Yes, that is the justification given by Justice Kennedy, who wrote the opinion. The Court had previously upheld blanket policies designed to keep contraband out of jails, so why make exceptions now? Even if people who were merely arrested for minor offenses — and may not even be guilty of anything — were forced to undergo invasive and humiliating strip searches for no real benefit.
As long as the officers doing the strip search don’t actually touch private body parts, violating your privacy with their eyes is perfectly okay. The only time it is not okay is when there is “substantial evidence” that the officers’ response is exaggerated — a perfectly clear-cut and not at all subjective standard to follow.
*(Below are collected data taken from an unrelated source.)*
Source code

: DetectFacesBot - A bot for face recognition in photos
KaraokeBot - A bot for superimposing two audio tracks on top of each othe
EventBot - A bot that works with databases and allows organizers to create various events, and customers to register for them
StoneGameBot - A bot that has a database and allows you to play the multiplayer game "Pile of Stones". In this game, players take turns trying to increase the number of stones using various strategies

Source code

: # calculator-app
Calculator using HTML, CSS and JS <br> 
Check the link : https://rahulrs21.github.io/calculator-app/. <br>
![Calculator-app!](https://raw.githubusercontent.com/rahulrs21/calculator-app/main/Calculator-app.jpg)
At this point, few criminal defense attorneys can be surprised at the Supreme Court’s one step forward, two steps back approach to the Fourth Amendment. They agree that people have the right to not have GPS systems secretly attached to their cars without a warrant, but people in jail must strip in front of officers. But as jaded as criminal defense attorneys are, the ability of Justice Kennedy and the other supporting Justices to blithely dismiss the invasiveness of a strip search is still shocking. What will be the next situation in which the right to privacy is “stripped,” so to speak, of any meaning?